Plain-text document sources:
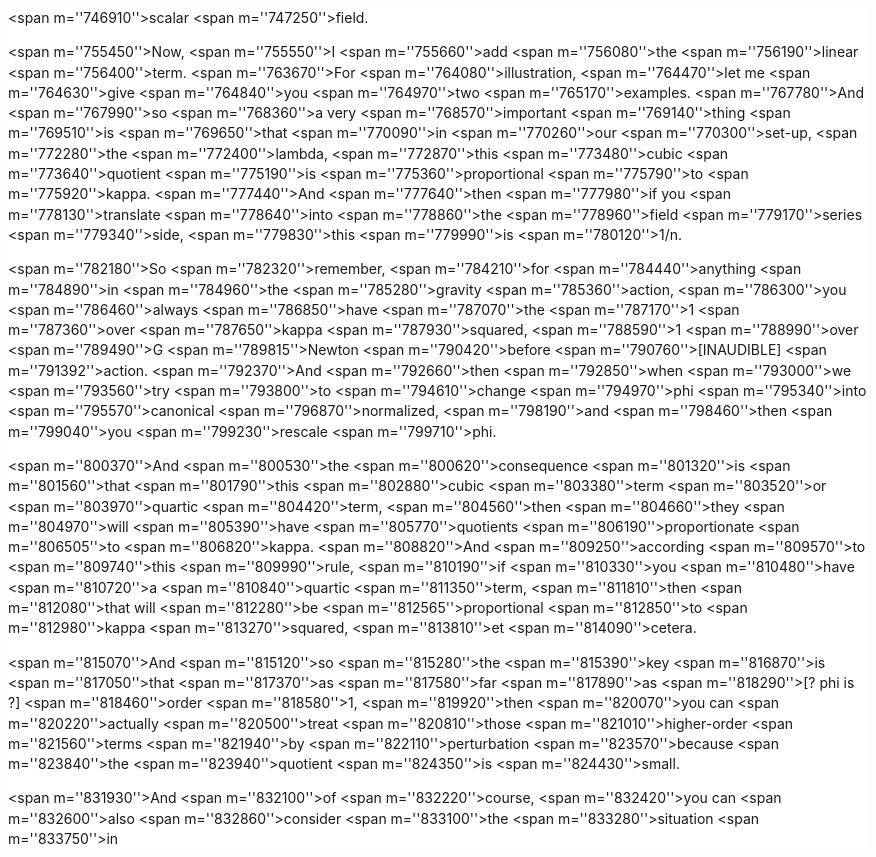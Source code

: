   <span m=''746910''>scalar</span> <span m=''747250''>field.</span> </p><p><span m=''755450''>Now,</span>
  <span m=''755550''>I</span> <span m=''755660''>add</span> <span m=''756080''>the</span>
  <span m=''756190''>linear</span> <span m=''756400''>term.</span> <span m=''763670''>For</span>
  <span m=''764080''>illustration,</span> <span m=''764470''>let  me</span> <span
  m=''764630''>give</span> <span m=''764840''>you</span> <span m=''764970''>two</span>
  <span m=''765170''>examples.</span> <span m=''767780''>And</span> <span m=''767990''>so</span>
  <span m=''768360''>a very</span> <span m=''768570''>important</span> <span m=''769140''>thing</span>
  <span m=''769510''>is</span> <span m=''769650''>that</span> <span m=''770090''>in</span>
  <span m=''770260''>our</span> <span m=''770300''>set-up,</span> <span m=''772280''>the</span>
  <span m=''772400''>lambda,</span> <span m=''772870''>this</span> <span m=''773480''>cubic</span>
  <span m=''773640''>quotient</span> <span m=''775190''>is</span> <span m=''775360''>proportional</span>
  <span m=''775790''>to</span> <span m=''775920''>kappa.</span> <span m=''777440''>And</span>
  <span m=''777640''>then</span> <span m=''777980''>if you</span> <span m=''778130''>translate</span>
  <span m=''778640''>into</span> <span m=''778860''>the</span> <span m=''778960''>field</span>
  <span m=''779170''>series</span> <span m=''779340''>side,</span> <span m=''779830''>this</span>
  <span m=''779990''>is</span> <span m=''780120''>1/n.</span> </p><p><span m=''782180''>So</span>
  <span m=''782320''>remember,</span> <span m=''784210''>for</span> <span m=''784440''>anything</span>
  <span m=''784890''>in</span> <span m=''784960''>the</span> <span m=''785280''>gravity</span>
  <span m=''785360''>action,</span> <span m=''786300''>you</span> <span m=''786460''>always</span>
  <span m=''786850''>have</span> <span m=''787070''>the</span> <span m=''787170''>1</span>
  <span m=''787360''>over</span> <span m=''787650''>kappa</span> <span m=''787930''>squared,</span>
  <span m=''788590''>1</span> <span m=''788990''>over</span> <span m=''789490''>G</span>
  <span m=''789815''>Newton</span> <span m=''790420''>before</span> <span m=''790760''>[INAUDIBLE]</span>
  <span m=''791392''>action.</span> <span m=''792370''>And</span> <span m=''792660''>then</span>
  <span m=''792850''>when</span> <span m=''793000''>we</span> <span m=''793560''>try</span>
  <span m=''793800''>to</span> <span m=''794610''>change</span> <span m=''794970''>phi</span>
  <span m=''795340''>into</span> <span m=''795570''>canonical</span> <span m=''796870''>normalized,</span>
  <span m=''798190''>and</span> <span m=''798460''>then</span> <span m=''799040''>you</span>
  <span m=''799230''>rescale</span> <span m=''799710''>phi.</span> </p><p><span m=''800370''>And</span>
  <span m=''800530''>the</span> <span m=''800620''>consequence</span> <span m=''801320''>is</span>
  <span m=''801560''>that</span> <span m=''801790''>this</span> <span m=''802880''>cubic</span>
  <span m=''803380''>term</span> <span m=''803520''>or</span> <span m=''803970''>quartic</span>
  <span m=''804420''>term,</span> <span m=''804560''>then</span> <span m=''804660''>they</span>
  <span m=''804970''>will</span> <span m=''805390''>have</span> <span m=''805770''>quotients</span>
  <span m=''806190''>proportionate</span> <span m=''806505''>to</span> <span m=''806820''>kappa.</span>
  <span m=''808820''>And</span> <span m=''809250''>according</span> <span m=''809570''>to</span>
  <span m=''809740''>this</span> <span m=''809990''>rule,</span> <span m=''810190''>if</span>
  <span m=''810330''>you</span> <span m=''810480''>have</span> <span m=''810720''>a</span>
  <span m=''810840''>quartic</span> <span m=''811350''>term,</span> <span m=''811810''>then</span>
  <span m=''812080''>that will</span> <span m=''812280''>be</span> <span m=''812565''>proportional</span>
  <span m=''812850''>to</span> <span m=''812980''>kappa</span> <span m=''813270''>squared,</span>
  <span m=''813810''>et</span> <span m=''814090''>cetera.</span> </p><p><span m=''815070''>And</span>
  <span m=''815120''>so</span> <span m=''815280''>the</span> <span m=''815390''>key</span>
  <span m=''816870''>is</span> <span m=''817050''>that</span> <span m=''817370''>as</span>
  <span m=''817580''>far</span> <span m=''817890''>as</span> <span m=''818290''>[?
  phi is ?]</span> <span m=''818460''>order</span> <span m=''818580''>1,</span> <span
  m=''819920''>then</span> <span m=''820070''>you can</span> <span m=''820220''>actually</span>
  <span m=''820500''>treat</span> <span m=''820810''>those</span> <span m=''821010''>higher-order</span>
  <span m=''821560''>terms</span> <span m=''821940''>by</span> <span m=''822110''>perturbation</span>
  <span m=''823570''>because</span> <span m=''823840''>the</span> <span m=''823940''>quotient</span>
  <span m=''824350''>is</span> <span m=''824430''>small.</span> </p><p><span m=''831930''>And</span>
  <span m=''832100''>of</span> <span m=''832220''>course,</span> <span m=''832420''>you
  can</span> <span m=''832600''>also</span> <span m=''832860''>consider</span> <span
  m=''833100''>the</span> <span m=''833280''>situation</span> <span m=''833750''>in
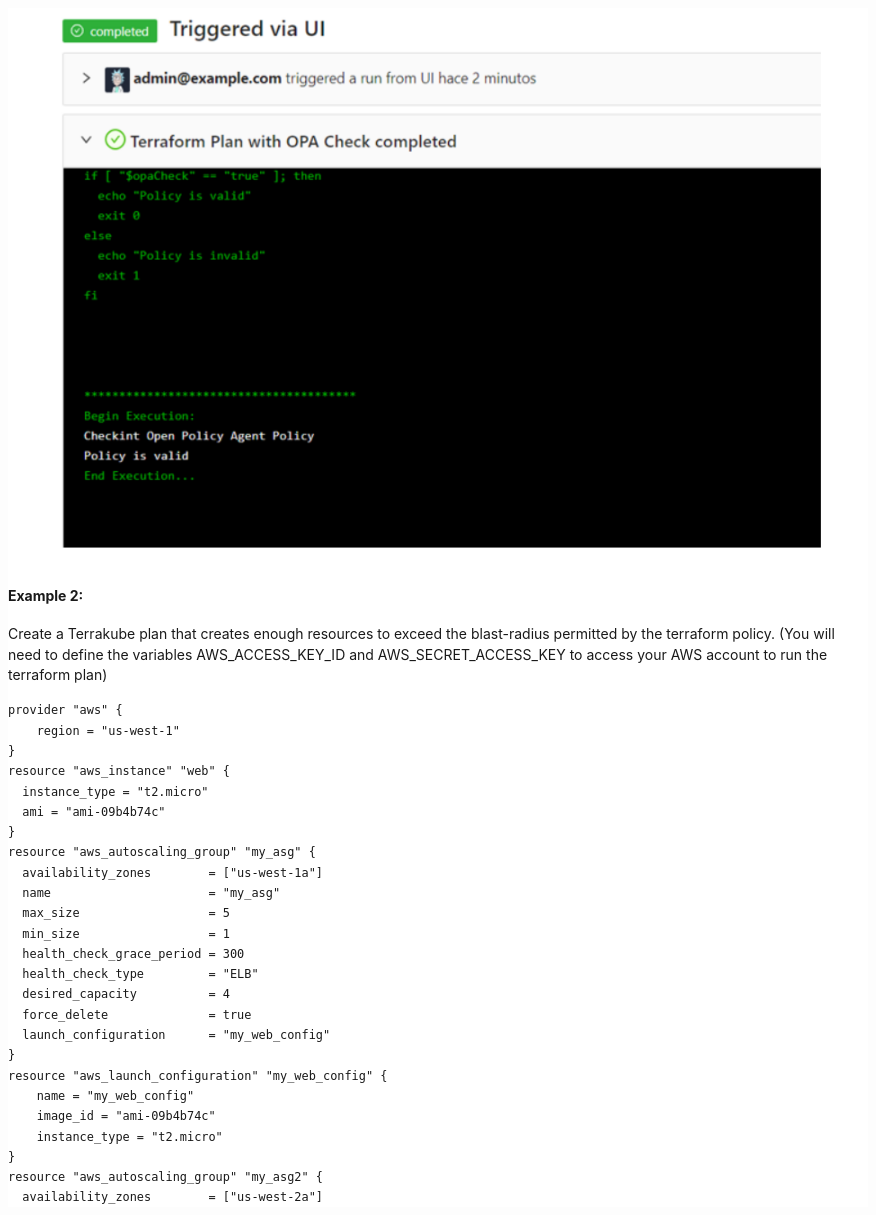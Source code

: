 <figure><img src="../.gitbook/assets/image (322).png" alt=""><figcaption></figcaption></figure>

#### Example 2:

Create a Terrakube  plan that creates enough resources to exceed the blast-radius permitted by the terraform policy.  (You will need to define the variables AWS\_ACCESS\_KEY\_ID and AWS\_SECRET\_ACCESS\_KEY to access your AWS account to run the terraform plan)

```
provider "aws" {
    region = "us-west-1"
}
resource "aws_instance" "web" {
  instance_type = "t2.micro"
  ami = "ami-09b4b74c"
}
resource "aws_autoscaling_group" "my_asg" {
  availability_zones        = ["us-west-1a"]
  name                      = "my_asg"
  max_size                  = 5
  min_size                  = 1
  health_check_grace_period = 300
  health_check_type         = "ELB"
  desired_capacity          = 4
  force_delete              = true
  launch_configuration      = "my_web_config"
}
resource "aws_launch_configuration" "my_web_config" {
    name = "my_web_config"
    image_id = "ami-09b4b74c"
    instance_type = "t2.micro"
}
resource "aws_autoscaling_group" "my_asg2" {
  availability_zones        = ["us-west-2a"]
```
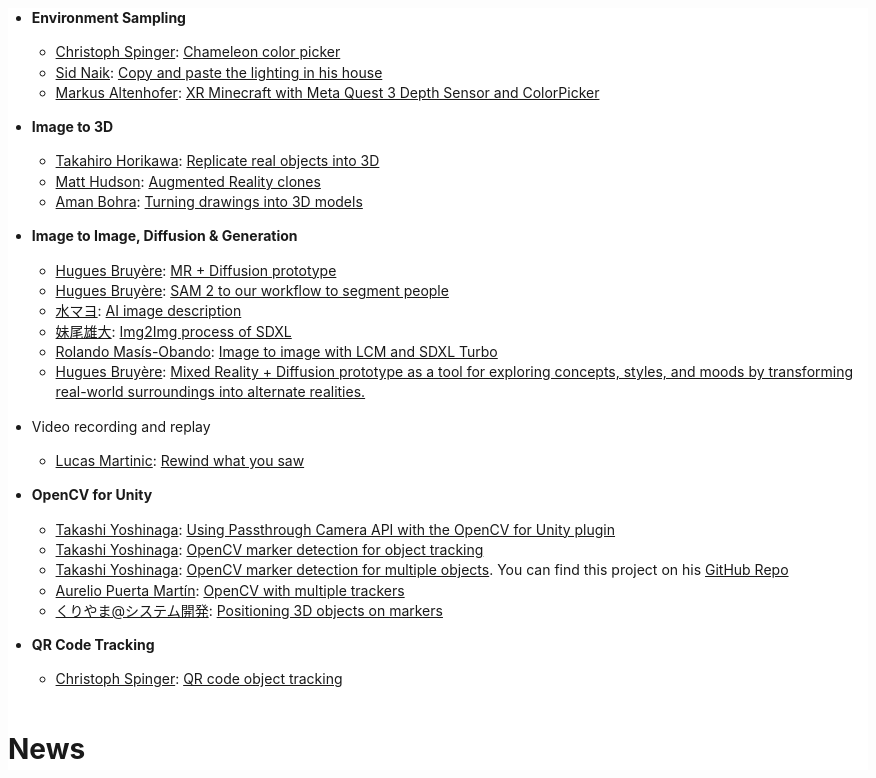 - **Environment Sampling**
  - [Christoph Spinger](https://www.linkedin.com/in/christoph-spinger-280621190/): [Chameleon color picker](https://www.linkedin.com/feed/update/urn:li:activity:7306688023843250176/)
  - [Sid Naik](https://www.linkedin.com/in/sidharthrnaik/): [Copy and paste the lighting in his house](https://www.linkedin.com/posts/sidharthrnaik_augmentedreality-virtualreality-vr-activity-7307523483318566912-NpGr/?utm_source=share&utm_medium=member_ios&rcm=ACoAACRDIgYBe94CQK8Ln4nJhdS1WdG2y9aZHYs)
  - [Markus Altenhofer](https://www.linkedin.com/in/markus-altenhofer-176453155/): [XR Minecraft with Meta Quest 3 Depth Sensor and ColorPicker](https://www.youtube.com/watch?v=CNoueOloXNo)

- **Image to 3D**
  - [Takahiro Horikawa](https://x.com/thorikawa): [Replicate real objects into 3D](https://x.com/thorikawa/status/1901545245944455409)
  - [Matt Hudson](https://x.com/mechpil0t): [Augmented Reality clones](https://x.com/mechpil0t/status/1902879317803294773)
  - [Aman Bohra](https://www.linkedin.com/in/amanbohra/): [Turning drawings into 3D models](https://www.linkedin.com/feed/update/urn:li:activity:7310875897278918656/)

- **Image to Image, Diffusion & Generation**
  - [Hugues Bruyère](https://x.com/smallfly): [MR + Diffusion prototype](https://x.com/smallfly/status/1901403937321750862)
  - [Hugues Bruyère](https://x.com/smallfly): [SAM 2 to our workflow to segment people](https://x.com/smallfly/status/1903560186381377735)
  - [水マヨ](https://x.com/mizzmayo): [AI image description](https://x.com/mizzmayo/status/1901855438083359120)
  - [妹尾雄大](https://x.com/senooyudai): [Img2Img process of SDXL](https://x.com/senooyudai/status/1900799052054491421)
  - [Rolando Masís-Obando](https://www.linkedin.com/in/rmasiso): [Image to image with LCM and SDXL Turbo](https://www.linkedin.com/feed/update/urn:li:activity:7307797312158789632/)
  - [Hugues Bruyère](https://x.com/smallfly): [Mixed Reality + Diffusion prototype as a tool for exploring concepts, styles, and moods by transforming real-world surroundings into alternate realities.](https://x.com/smallfly/status/1916234097724215599)
 
- Video recording and replay
  - [Lucas Martinic](https://x.com/lucas_martinic): [Rewind what you saw](https://x.com/lucas_martinic/status/1902700951728693618)

- **OpenCV for Unity**
  - [Takashi Yoshinaga](https://x.com/Taka_Yoshinaga): [Using Passthrough Camera API with the OpenCV for Unity plugin](https://x.com/Tks_Yoshinaga/status/1901187442084098464)
  - [Takashi Yoshinaga](https://x.com/Taka_Yoshinaga): [OpenCV marker detection for object tracking](https://x.com/taka_yoshinaga/status/1901560686603387255)
  - [Takashi Yoshinaga](https://x.com/Taka_Yoshinaga): [OpenCV marker detection for multiple objects](https://x.com/Taka_Yoshinaga/status/1902700309933371558). You can find this project on his [GitHub Repo](https://github.com/TakashiYoshinaga/QuestArUcoMarkerTracking)
  - [Aurelio Puerta Martín](https://x.com/aurepuerta_dev): [OpenCV with multiple trackers](https://x.com/aurepuerta_dev/status/1905220037167751675)
  - [くりやま@システム開発](https://x.com/xamel7): [Positioning 3D objects on markers](https://x.com/xamel7/status/1904400697577394181)

- **QR Code Tracking**
  - [Christoph Spinger](https://www.linkedin.com/in/christoph-spinger-280621190/): [QR code object tracking](https://www.linkedin.com/feed/update/urn:li:activity:7306652200418598912/)
 
# News
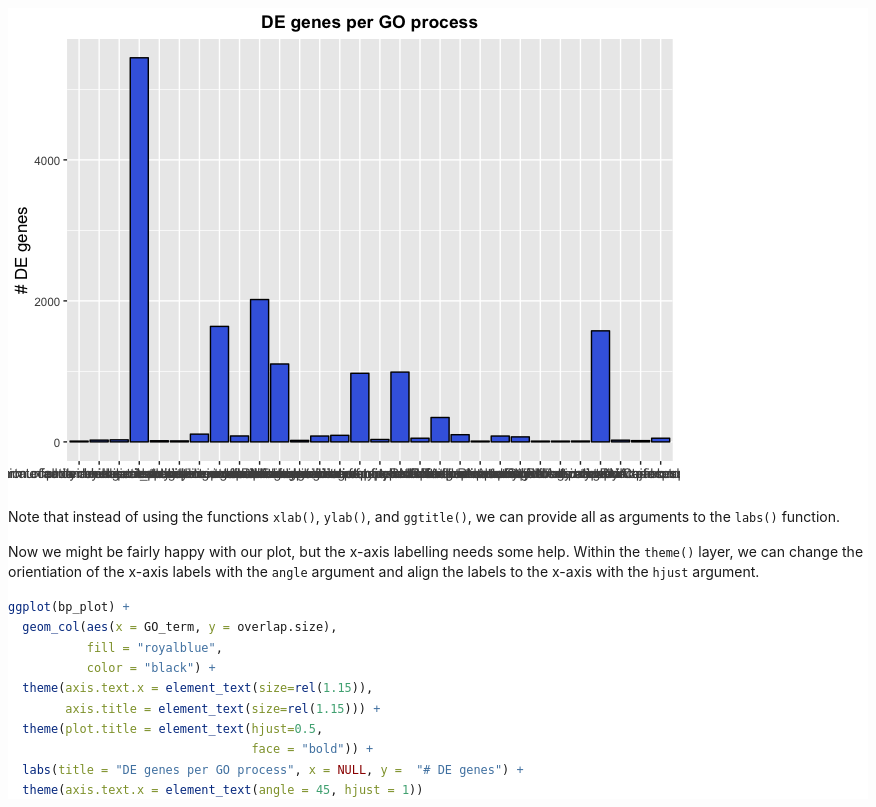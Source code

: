 ![](docs/ggplot2_files/figure-html/unnamed-chunk-18-1.png)

Note that instead of using the functions `xlab()`, `ylab()`, and `ggtitle()`, we can provide all as arguments to the `labs()` function.

Now we might be fairly happy with our plot, but the x-axis labelling needs some help. Within the `theme()` layer, we can change the orientiation of the x-axis labels with the `angle` argument and align the labels to the x-axis with the `hjust` argument.


```r
ggplot(bp_plot) +
  geom_col(aes(x = GO_term, y = overlap.size),
           fill = "royalblue",
           color = "black") +
  theme(axis.text.x = element_text(size=rel(1.15)),
        axis.title = element_text(size=rel(1.15))) +
  theme(plot.title = element_text(hjust=0.5, 
                                  face = "bold")) +
  labs(title = "DE genes per GO process", x = NULL, y =  "# DE genes") +
  theme(axis.text.x = element_text(angle = 45, hjust = 1))
```

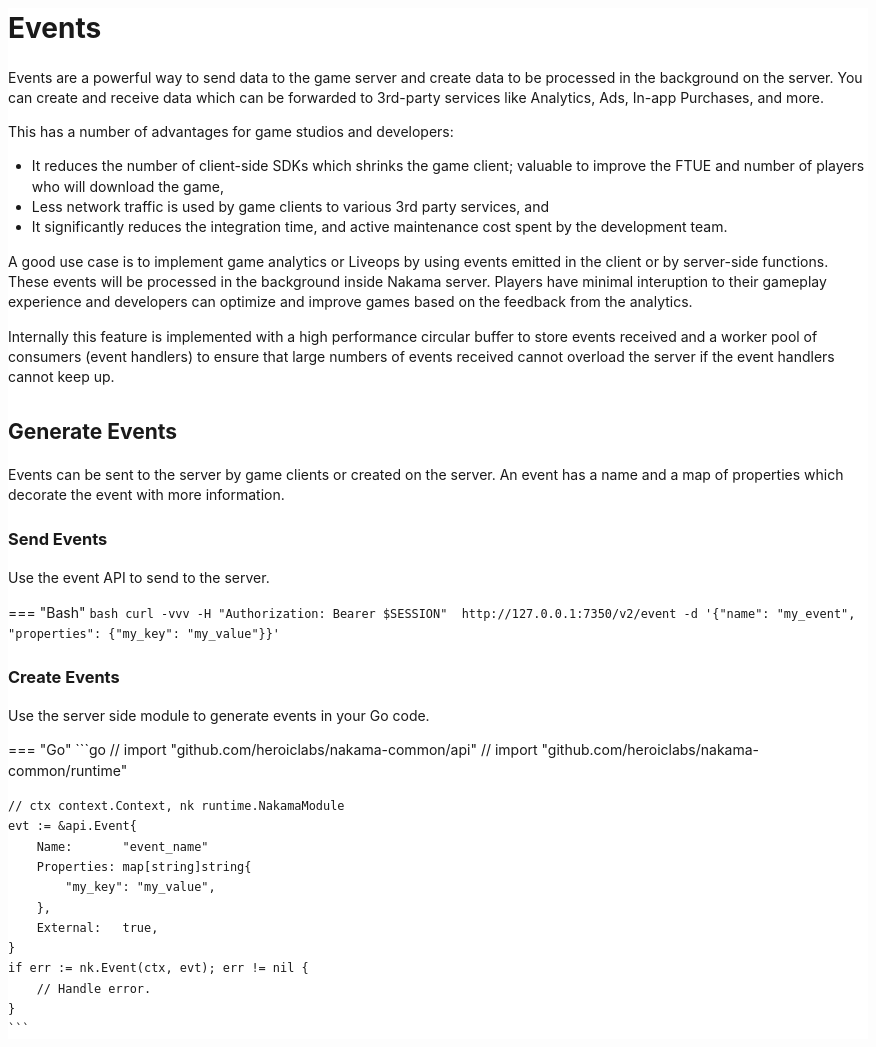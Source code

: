 # Events

Events are a powerful way to send data to the game server and create data to be processed in the background on the server. You can create and receive data which can be forwarded to 3rd-party services like Analytics, Ads, In-app Purchases, and more.

This has a number of advantages for game studios and developers:

* It reduces the number of client-side SDKs which shrinks the game client; valuable to improve the FTUE and number of players who will download the game,
* Less network traffic is used by game clients to various 3rd party services, and
* It significantly reduces the integration time, and active maintenance cost spent by the development team.

A good use case is to implement game analytics or Liveops by using events emitted in the client or by server-side functions. These events will be processed in the background inside Nakama server. Players have minimal interuption to their gameplay experience and developers can optimize and improve games based on the feedback from the analytics.

Internally this feature is implemented with a high performance circular buffer to store events received and a worker pool of consumers (event handlers) to ensure that large numbers of events received cannot overload the server if the event handlers cannot keep up.

## Generate Events

Events can be sent to the server by game clients or created on the server. An event has a name and a map of properties which decorate the event with more information.

### Send Events

Use the event API to send to the server.

=== "Bash"
	```bash
	curl -vvv -H "Authorization: Bearer $SESSION"  http://127.0.0.1:7350/v2/event -d '{"name": "my_event", "properties": {"my_key": "my_value"}}'
	```

### Create Events

Use the server side module to generate events in your Go code.

=== "Go"
	```go
	// import "github.com/heroiclabs/nakama-common/api"
	// import "github.com/heroiclabs/nakama-common/runtime"

	// ctx context.Context, nk runtime.NakamaModule
	evt := &api.Event{
		Name:       "event_name"
		Properties: map[string]string{
			"my_key": "my_value",
		},
		External:   true,
	}
	if err := nk.Event(ctx, evt); err != nil {
		// Handle error.
	}
	```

PROBLEM: Pull every line containing "squared" out of the data above.

FINISHED TASK:
  <span m=''787360''>over</span> <span m=''787650''>kappa</span> <span m=''787930''>squared,</span>
  <span m=''812850''>to</span> <span m=''812980''>kappa</span> <span m=''813270''>squared,</span>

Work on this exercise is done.